Sonia Bonspille Boileau / Le dep : Face au passé
Cinéma

Sonia Bonspille Boileau / Le dep : Face au passé

La réalisatrice Sonia Bonspille Boileau trace, avec Le dep, le portrait de personnages forts qui, en situation d’urgence, devront faire face à leur passé chargé de violence et de drames.

Construit à partir de faits vécus, le scénario du premier long métrage de Sonia Bonspille BoileauLe dep, invite le spectateur à partager le quotidien d’une petite communauté innue fictive, par l’entremise de quelques heures vécues dans le dépanneur et station-service du coin. D’abord prévu court métrage, Le dep est devenu long lorsque Téléfilm Canada a ouvert le programme «micro budget» – moins de 250 000$ –, qui a aussi déterminé une grande partie de la production du film – d’où l’idée de travailler en huis clos, avec peu de personnages.

C’est par de froides nuits d’hiver que Le dep a été réalisé au Dépanneur 27 de Val-des-Monts, en Outaouais. Entre les bourrasques de vent, le craquement des pas sur la neige et les poches trouées d’une fin de mois se joue un drame. Alors que Lydia (Ève Ringuette) travaille au dépanneur de son père Serge (Marco Collin) et s’apprête à fermer boutique, un vol à main armée survient, commis par PA, sous influence (Charles Buckell-Robertson).

Cette histoire de trahison, de conflits familiaux, de violence et de loyauté est jouée avec sincérité par des acteurs autochtones investis qui, selon la réalisatrice, disposaient d’une fenêtre pour jouer autre chose que le stéréotype de «l’Indien»: «C’est Charles qui me parlait du fait qu’il était tanné de “juste jouer l’Indien”. “Quand on m’appelle pour jouer dans un film, c’est pour jouer l’Indien, c’est toujours folklorique, jamais de personnalité, jamais de profondeur d’émotion.” C’est toujours unidimensionnel. C’était la première fois qu’il avait un rôle principal, tout comme Ève.»

C’est en jouant sur le terrain du quotidien des communautés autochtones, mais aussi de toute communauté, que la réalisatrice a projeté le scénario en images: «Je voulais que les thèmes et les émotions soient universels. Ce n’est pas propre aux Autochtones, ce n’est pas juste en communauté. Cette réalité-là existe ailleurs. La ligne entre les deux, c’est un peu toujours ce que j’essaie de faire, car c’est comme ça que je me vois.

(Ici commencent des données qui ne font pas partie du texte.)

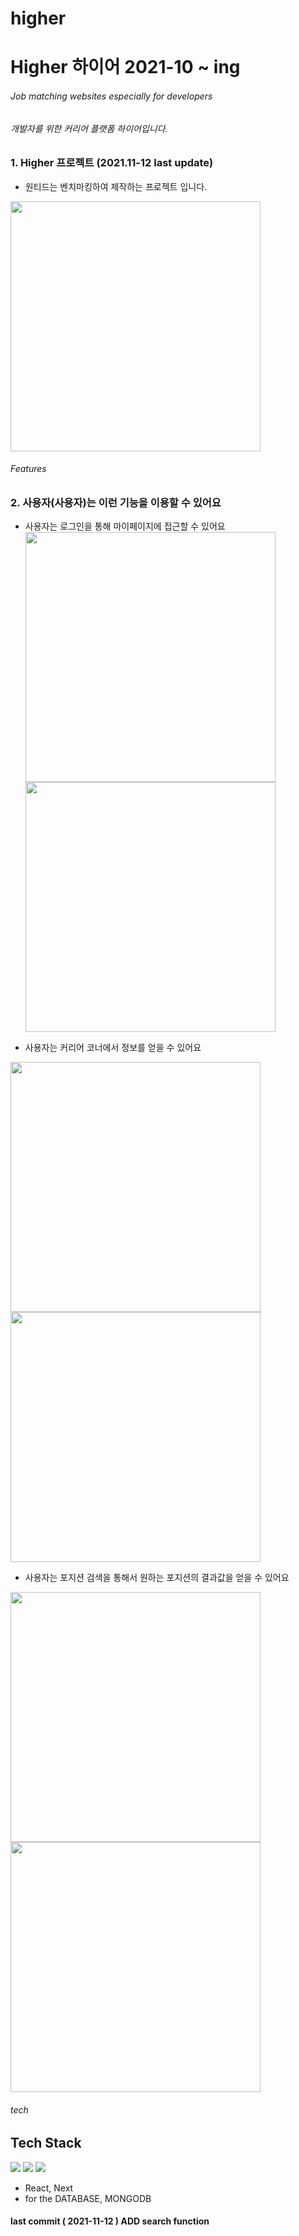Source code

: # higher

# Higher 하이어  2021-10 ~ ing
###### Job matching websites especially for developers
###### 개발자를 위한 커리어 플랫폼 하이어입니다. 
### 1. Higher 프로젝트 (2021.11-12 last update)
- 원티드는 벤치마킹하여 제작하는 프로젝트 입니다. <br />

<img src="https://user-images.githubusercontent.com/74107464/142130648-3949769c-7e9f-4c7d-969a-f40f9fa32875.jpg" width="400"/></a>


###### Features
###  2. 사용자(사용자)는 이런 기능을 이용할 수 있어요 <br />

- 사용자는 로그인을 통해 마이페이지에 접근할 수 있어요 <br /> 
<img src="https://user-images.githubusercontent.com/74107464/142129650-f7ff42c6-50e4-4cf0-a3b6-848a89dc8873.jpeg" width="400"/></a> <br />
<img src="https://user-images.githubusercontent.com/74107464/142130822-b7e712cf-6c25-4d6a-bfc7-a1d7d3b38fbb.jpg" width="400"/></a>

- 사용자는 커리어 코너에서 정보를 얻을 수 있어요   <br /> 

<img src="https://user-images.githubusercontent.com/74107464/142129517-3707caaa-e552-4b78-8014-a649f5c46a45.jpeg" width="400"/></a>
<img src="https://user-images.githubusercontent.com/74107464/142129545-0eba193f-f73b-4f1e-8af6-477a4a8d1fa5.jpeg" width="400"/></a>

- 사용자는 포지션 검색을 통해서 원하는 포지션의 결과값을 얻을 수 있어요 

<img src="https://user-images.githubusercontent.com/74107464/142130978-c28facda-caff-4305-b7f1-c1a9c86352d3.jpeg" width="400"/></a>
<img src="https://user-images.githubusercontent.com/74107464/142131023-f4634192-3fe7-4ffe-a89f-0d692e172e17.jpeg" width="400"/></a>


###### tech
## Tech Stack

<img src="https://img.shields.io/badge/MongoDB-white?style=flat-squar&logo=mongodb&logoColor=4EA94B"/></a> 
<img src="https://img.shields.io/badge/React-20232A?style=flat-squar&logo=react&logoColor=61DAFB"/></a> 
<img src="https://img.shields.io/badge/MongoDB-47A248?style=flat-square&logo=MongoDB&logoColor=white"/></a> 

- React, Next
- for the DATABASE,  MONGODB

#### last commit ( 2021-11-12 ) ADD search function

Je suis Mohawk du côté de ma mère et Québécoise du côté de mon père, donc […] c’est un peu l’histoire de ma vie, de marcher sur cette ligne entre deux mondes.»

C’est par le personnage de Lydia que la plupart des tensions et dilemmes surviennent. Inspiré des cheminements de la réalisatrice et de l’actrice, le personnage s’est construit naturellement puisque les deux femmes ont, elles aussi, quitté leur communauté: «À toutes les fois que je reviens, j’ai toujours ce questionnement-là: est-ce que j’appartiens vraiment à la communauté ou non? Tu fais des efforts pour montrer que ça te tient encore à cœur, mais t’habites plus là. Ève aussi a vécu la même chose: elle a quitté sa communauté, pour essayer d’y retourner plus tard, mais elle avait ce même sentiment-là face à la perception des gens.»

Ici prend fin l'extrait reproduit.